People who own larger dogs such as Great Danes and Bullmastiffs are more likely to walk them, a new study has found.
The findings suggest that people who are looking to lose weight could benefit from owning a larger dog – as they would feel more motivated to get out and about.
Researchers from the University of Liverpool and University of Western Australia have dubbed it the ‘Lassie effect’.
They said the findings may help provide targeted interventions “to increase and maintain physical activity levels of both people and pets”.
There are more than eight million dogs in households across the UK, however not all of them are taken for regular walks.
As such, researchers set out to examine why some people felt motivated to walk their dogs regularly, while others didn’t.

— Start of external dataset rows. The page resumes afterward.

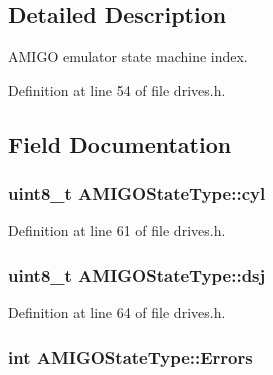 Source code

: \subsection{Detailed Description}
A\+M\+I\+GO emulator state machine index. 

Definition at line 54 of file drives.\+h.



\subsection{Field Documentation}
\subsubsection[{\texorpdfstring{cyl}{cyl}}]{\setlength{\rightskip}{0pt plus 5cm}uint8\+\_\+t A\+M\+I\+G\+O\+State\+Type\+::cyl}\hypertarget{structAMIGOStateType_a54b4a4f8221f9d38fb93f2d23a40e305}{}\label{structAMIGOStateType_a54b4a4f8221f9d38fb93f2d23a40e305}


Definition at line 61 of file drives.\+h.

\subsubsection[{\texorpdfstring{dsj}{dsj}}]{\setlength{\rightskip}{0pt plus 5cm}uint8\+\_\+t A\+M\+I\+G\+O\+State\+Type\+::dsj}\hypertarget{structAMIGOStateType_ab2294deecb44cdb1675e4096dba22eb1}{}\label{structAMIGOStateType_ab2294deecb44cdb1675e4096dba22eb1}


Definition at line 64 of file drives.\+h.

\subsubsection[{\texorpdfstring{Errors}{Errors}}]{\setlength{\rightskip}{0pt plus 5cm}int A\+M\+I\+G\+O\+State\+Type\+::\+Errors}\hypertarget{structAMIGOStateType_ad04b5b3ffd8fabff547e6498d534feac}{}\label{structAMIGOStateType_ad04b5b3ffd8fabff547e6498d534feac}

They found that people with larger dogs felt more motivated to take them for regular walks than those with smaller dogs.
“A strong relationship or attachment to the dog and reporting feeling that their dog enjoys walks is also motivating to owners,” explained lead author Dr Carri Westgarth from Liverpool University.
People were less likely to get out and about with their dogs if they perceived their pooch was “too old or sick” or “if other family members usually walked the dog instead”.
One in four British adults is obese, according to the UN Food and Agriculture Organisation. Meanwhile a 2014 report from the Pet Food Manufacturers’ Association (PFMA) found that almost half of dogs are obese too.
Dr Westgarth told the Mail Online: “Dog ownership is associated with increased physical activity through walking.
“The benefits arising from owning and walking a dog are of particular public health interest due to their potential for a positive and long-term sustainable effect on the maintenance of physical activity behaviour and associated reduction in cardiovascular risk.”